The average monthly salary in December was approximately 38,626 dinars (approximately $569) or 1,288 dinars ($18.97) per day or 161 dinars ($2.37) per hour. The average salary was not adequate for a worker and family to live comfortably but covered expenses for average monthly consumption. In contrast to previous years, wage arrears were no longer reported to be substantial and widespread.

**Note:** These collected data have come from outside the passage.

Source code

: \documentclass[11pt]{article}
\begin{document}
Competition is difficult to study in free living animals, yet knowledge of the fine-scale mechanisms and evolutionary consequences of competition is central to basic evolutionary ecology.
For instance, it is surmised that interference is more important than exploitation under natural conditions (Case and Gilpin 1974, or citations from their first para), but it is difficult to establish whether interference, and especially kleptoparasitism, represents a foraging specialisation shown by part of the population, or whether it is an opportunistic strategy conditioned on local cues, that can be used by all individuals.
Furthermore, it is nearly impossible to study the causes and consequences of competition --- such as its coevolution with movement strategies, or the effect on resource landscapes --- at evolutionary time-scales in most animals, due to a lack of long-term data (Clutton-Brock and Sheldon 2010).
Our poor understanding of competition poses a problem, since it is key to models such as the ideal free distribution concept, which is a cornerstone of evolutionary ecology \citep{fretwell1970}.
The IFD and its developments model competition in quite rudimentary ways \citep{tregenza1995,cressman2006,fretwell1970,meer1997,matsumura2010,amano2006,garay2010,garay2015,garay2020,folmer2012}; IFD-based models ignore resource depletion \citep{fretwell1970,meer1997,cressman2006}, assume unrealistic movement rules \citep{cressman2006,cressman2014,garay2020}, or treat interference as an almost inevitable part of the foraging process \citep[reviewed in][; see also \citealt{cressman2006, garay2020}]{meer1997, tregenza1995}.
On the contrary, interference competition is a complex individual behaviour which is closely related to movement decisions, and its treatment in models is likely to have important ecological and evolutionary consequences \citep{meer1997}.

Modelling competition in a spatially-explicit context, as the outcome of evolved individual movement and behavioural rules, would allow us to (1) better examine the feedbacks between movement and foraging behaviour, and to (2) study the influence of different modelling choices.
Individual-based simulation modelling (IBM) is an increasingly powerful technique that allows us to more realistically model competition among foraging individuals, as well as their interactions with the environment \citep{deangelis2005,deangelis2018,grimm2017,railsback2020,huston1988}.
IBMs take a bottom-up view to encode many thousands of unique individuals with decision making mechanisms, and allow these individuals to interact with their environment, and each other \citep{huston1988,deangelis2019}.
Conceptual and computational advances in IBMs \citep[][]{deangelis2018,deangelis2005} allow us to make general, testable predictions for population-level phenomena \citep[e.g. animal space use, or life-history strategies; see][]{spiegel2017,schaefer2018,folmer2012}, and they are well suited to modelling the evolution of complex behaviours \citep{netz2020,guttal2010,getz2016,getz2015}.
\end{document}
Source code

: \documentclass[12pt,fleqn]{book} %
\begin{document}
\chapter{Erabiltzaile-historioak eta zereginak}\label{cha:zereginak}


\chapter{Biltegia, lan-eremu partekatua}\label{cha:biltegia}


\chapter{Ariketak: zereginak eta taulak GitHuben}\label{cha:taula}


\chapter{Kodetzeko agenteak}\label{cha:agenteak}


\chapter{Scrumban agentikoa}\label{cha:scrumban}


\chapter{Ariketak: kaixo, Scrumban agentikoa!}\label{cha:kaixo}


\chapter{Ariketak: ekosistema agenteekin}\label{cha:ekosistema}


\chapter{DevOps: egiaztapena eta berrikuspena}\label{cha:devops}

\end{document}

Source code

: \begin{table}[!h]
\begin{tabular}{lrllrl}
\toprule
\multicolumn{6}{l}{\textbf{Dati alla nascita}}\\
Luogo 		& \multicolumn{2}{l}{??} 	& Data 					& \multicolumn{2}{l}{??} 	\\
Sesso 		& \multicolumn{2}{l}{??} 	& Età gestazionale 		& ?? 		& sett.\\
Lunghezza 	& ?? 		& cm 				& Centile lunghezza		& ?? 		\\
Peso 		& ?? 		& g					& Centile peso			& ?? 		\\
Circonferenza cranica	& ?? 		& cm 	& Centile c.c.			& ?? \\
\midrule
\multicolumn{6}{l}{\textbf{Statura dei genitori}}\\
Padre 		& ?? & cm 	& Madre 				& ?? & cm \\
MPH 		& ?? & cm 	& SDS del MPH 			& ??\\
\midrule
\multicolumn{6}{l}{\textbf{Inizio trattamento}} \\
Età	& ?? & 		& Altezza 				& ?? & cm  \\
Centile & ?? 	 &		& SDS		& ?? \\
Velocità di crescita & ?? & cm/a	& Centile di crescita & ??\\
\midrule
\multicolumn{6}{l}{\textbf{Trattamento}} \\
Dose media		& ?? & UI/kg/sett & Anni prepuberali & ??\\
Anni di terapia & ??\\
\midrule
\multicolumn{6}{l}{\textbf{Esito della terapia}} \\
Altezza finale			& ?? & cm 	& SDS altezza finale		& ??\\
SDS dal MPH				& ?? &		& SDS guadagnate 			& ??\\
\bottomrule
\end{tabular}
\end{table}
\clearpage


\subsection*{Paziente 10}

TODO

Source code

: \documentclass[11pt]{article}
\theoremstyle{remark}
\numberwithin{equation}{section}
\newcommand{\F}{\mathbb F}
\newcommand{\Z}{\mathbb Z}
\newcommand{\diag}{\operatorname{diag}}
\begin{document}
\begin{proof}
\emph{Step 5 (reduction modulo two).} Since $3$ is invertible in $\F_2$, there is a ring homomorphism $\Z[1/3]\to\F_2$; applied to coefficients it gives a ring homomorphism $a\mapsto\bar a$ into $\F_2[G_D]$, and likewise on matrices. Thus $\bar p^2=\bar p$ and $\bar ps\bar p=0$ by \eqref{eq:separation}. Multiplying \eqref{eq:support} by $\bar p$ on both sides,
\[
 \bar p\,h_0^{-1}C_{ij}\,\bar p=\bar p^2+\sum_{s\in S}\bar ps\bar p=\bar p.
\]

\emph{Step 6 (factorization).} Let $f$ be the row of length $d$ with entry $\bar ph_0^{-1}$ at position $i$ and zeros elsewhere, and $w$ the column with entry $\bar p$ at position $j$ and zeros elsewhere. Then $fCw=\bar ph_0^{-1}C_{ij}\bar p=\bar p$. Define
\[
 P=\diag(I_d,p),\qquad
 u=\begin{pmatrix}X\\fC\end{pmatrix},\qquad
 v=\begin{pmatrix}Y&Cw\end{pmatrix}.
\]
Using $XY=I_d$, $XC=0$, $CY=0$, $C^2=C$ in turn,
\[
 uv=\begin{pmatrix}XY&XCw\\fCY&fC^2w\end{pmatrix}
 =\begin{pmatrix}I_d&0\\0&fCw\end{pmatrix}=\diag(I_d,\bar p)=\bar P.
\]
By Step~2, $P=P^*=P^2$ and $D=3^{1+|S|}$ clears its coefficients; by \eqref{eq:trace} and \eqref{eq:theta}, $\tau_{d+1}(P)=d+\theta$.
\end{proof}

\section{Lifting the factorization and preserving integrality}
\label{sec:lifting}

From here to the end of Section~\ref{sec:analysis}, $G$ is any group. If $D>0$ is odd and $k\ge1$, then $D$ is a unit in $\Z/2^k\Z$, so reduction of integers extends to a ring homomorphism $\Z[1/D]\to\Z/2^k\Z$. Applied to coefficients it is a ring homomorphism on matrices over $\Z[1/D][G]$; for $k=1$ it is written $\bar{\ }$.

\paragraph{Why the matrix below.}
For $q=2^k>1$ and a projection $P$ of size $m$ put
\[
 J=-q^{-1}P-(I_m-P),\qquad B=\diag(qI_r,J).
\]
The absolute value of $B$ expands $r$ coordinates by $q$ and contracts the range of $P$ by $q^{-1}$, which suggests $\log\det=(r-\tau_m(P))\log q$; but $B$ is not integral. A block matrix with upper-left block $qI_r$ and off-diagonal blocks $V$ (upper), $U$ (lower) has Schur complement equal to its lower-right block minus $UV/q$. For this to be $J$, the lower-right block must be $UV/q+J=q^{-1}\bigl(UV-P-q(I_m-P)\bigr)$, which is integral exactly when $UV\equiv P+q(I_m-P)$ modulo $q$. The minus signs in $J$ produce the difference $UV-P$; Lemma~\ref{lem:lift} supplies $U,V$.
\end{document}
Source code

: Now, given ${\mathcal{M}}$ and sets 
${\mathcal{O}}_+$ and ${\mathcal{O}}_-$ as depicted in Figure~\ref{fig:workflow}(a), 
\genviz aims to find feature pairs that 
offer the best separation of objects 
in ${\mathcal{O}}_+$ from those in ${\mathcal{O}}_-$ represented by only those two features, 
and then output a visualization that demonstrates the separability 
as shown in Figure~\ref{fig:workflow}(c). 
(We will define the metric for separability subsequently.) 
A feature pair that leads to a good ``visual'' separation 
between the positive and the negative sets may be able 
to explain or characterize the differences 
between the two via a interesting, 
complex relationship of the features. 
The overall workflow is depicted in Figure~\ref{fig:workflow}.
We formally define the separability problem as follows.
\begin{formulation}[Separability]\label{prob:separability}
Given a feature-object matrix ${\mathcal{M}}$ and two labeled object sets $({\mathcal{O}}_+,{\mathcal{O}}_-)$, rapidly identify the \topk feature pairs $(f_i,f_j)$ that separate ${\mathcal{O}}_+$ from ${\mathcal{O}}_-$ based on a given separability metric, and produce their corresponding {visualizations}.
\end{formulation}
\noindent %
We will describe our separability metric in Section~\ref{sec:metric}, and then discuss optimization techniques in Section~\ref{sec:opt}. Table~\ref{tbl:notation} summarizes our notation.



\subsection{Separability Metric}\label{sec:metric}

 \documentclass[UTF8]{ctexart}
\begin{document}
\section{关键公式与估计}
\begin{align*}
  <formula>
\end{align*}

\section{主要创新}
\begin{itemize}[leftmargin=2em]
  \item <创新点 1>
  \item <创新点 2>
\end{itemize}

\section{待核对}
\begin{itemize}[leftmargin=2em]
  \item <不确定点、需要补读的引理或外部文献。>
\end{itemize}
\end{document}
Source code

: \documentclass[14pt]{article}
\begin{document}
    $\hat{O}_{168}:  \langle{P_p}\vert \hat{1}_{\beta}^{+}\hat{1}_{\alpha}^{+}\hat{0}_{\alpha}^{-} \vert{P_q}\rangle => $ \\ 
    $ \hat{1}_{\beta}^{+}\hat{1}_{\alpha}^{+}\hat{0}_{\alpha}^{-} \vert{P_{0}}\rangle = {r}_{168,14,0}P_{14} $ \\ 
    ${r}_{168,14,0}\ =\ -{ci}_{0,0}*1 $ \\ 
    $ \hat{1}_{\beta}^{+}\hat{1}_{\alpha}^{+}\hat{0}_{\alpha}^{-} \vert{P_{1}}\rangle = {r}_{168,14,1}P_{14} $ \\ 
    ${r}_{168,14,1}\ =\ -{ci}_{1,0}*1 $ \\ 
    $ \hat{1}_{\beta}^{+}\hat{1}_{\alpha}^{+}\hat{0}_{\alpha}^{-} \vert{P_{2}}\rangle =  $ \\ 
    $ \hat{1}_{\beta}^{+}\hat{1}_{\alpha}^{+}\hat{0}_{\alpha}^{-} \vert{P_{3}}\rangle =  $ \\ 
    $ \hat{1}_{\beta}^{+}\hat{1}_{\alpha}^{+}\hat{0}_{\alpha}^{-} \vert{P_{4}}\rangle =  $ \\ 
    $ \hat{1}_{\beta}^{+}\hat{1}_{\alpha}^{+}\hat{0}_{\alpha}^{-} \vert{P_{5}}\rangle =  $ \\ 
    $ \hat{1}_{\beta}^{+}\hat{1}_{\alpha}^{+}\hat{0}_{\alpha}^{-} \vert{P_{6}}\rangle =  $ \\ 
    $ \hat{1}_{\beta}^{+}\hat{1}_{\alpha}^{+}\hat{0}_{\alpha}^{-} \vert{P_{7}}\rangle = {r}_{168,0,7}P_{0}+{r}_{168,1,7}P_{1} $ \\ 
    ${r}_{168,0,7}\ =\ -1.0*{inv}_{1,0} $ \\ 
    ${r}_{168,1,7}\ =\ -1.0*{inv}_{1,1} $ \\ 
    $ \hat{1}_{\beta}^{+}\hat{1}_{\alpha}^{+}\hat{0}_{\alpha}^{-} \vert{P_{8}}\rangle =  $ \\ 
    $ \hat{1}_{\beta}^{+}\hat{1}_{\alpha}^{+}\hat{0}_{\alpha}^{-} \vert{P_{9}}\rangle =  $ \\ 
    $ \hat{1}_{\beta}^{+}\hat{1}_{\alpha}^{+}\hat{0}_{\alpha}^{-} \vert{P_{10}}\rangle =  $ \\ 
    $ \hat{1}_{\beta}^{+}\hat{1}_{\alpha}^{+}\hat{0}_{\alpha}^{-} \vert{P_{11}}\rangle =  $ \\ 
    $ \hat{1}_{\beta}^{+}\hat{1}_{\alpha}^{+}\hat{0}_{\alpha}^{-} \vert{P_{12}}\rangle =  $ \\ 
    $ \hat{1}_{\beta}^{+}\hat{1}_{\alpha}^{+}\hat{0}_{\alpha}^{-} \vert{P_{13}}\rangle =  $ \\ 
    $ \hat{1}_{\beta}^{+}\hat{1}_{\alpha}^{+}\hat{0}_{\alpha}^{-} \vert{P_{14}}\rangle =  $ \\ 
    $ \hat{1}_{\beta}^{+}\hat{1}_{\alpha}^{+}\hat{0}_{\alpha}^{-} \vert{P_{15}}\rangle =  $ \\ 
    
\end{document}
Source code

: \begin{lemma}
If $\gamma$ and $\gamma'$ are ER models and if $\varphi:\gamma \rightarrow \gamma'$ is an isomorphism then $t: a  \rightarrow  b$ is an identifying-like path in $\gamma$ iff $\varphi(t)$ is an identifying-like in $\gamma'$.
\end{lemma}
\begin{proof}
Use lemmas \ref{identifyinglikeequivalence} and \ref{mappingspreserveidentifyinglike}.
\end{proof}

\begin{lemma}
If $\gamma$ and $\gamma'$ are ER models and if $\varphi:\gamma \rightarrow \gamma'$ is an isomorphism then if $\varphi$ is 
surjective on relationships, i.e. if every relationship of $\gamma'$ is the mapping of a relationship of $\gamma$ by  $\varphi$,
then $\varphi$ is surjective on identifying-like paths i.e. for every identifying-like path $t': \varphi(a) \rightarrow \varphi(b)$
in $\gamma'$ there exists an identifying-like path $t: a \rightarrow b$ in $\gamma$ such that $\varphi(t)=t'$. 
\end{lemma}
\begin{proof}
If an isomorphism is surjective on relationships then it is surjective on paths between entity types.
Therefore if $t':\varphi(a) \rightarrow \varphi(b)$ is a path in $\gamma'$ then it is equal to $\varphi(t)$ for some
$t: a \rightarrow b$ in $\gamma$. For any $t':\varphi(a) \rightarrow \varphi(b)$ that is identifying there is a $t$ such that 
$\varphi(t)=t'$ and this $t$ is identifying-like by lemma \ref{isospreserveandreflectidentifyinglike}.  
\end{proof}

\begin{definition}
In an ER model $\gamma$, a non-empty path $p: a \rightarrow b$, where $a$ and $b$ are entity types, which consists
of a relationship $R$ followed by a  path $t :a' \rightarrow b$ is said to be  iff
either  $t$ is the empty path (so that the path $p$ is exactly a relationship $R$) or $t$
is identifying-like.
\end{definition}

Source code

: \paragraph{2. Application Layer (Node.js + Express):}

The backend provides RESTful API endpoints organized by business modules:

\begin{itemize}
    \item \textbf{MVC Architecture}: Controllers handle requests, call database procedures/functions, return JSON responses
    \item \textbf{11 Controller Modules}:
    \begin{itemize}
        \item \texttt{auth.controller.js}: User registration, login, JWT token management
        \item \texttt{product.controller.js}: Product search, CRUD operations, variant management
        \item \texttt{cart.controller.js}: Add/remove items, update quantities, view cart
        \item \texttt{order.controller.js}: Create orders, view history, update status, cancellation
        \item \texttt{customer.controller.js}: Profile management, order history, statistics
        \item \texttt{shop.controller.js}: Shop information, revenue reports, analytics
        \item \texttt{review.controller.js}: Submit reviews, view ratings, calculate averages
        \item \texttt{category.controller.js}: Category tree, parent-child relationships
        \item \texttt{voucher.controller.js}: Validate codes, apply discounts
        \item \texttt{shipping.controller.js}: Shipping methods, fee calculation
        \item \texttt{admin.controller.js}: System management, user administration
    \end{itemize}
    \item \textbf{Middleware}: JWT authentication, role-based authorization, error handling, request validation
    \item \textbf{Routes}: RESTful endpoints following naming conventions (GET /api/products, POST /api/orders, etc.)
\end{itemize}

The standard workweek of 40 hours was generally observed in state-owned enterprises, but not in private companies. The law provides that an employee may not work overtime for more than four hours a day or for more than 240 hours in a calendar year. For an eight-hour workday, one 30-minute break is required. At least 12 hours of break are required between shifts during a workweek, and at least 24 hours of break are required over a weekend.
Collective agreements were the primary means of providing premium pay for overtime. However, the labor law requires that the premium for overtime work should be at least 26 percent of the salary base, as defined by the relevant collective agreement. Trade unions within a company are the primary agents for enforcing overtime pay; however, the labor inspectorate also has enforcement responsibilities. The inspectorate had mixed results enforcing labor regulations due to a variety of factors, including politics and corruption.
It is mandatory for companies to establish a safety and security unit to implement safety and security regulations; however, in practice, these units often focused on rudimentary aspects of safety, such as purchasing soaps and detergents, rather than on providing safety equipment for workers. Workers did not have the right to remove themselves from situations that endangered their health or safety without jeopardy to their employment.
On September 5, the Jagodina district court issued the country's first workplace harassment conviction even though there is no specific law against creating a hostile work environment. The court sentenced Zoran Milovanovic, editor of the weekly Novi Put, to four months in prison and two years probation for harassing Ivana Delic-Jankovic, a Novi Put journalist.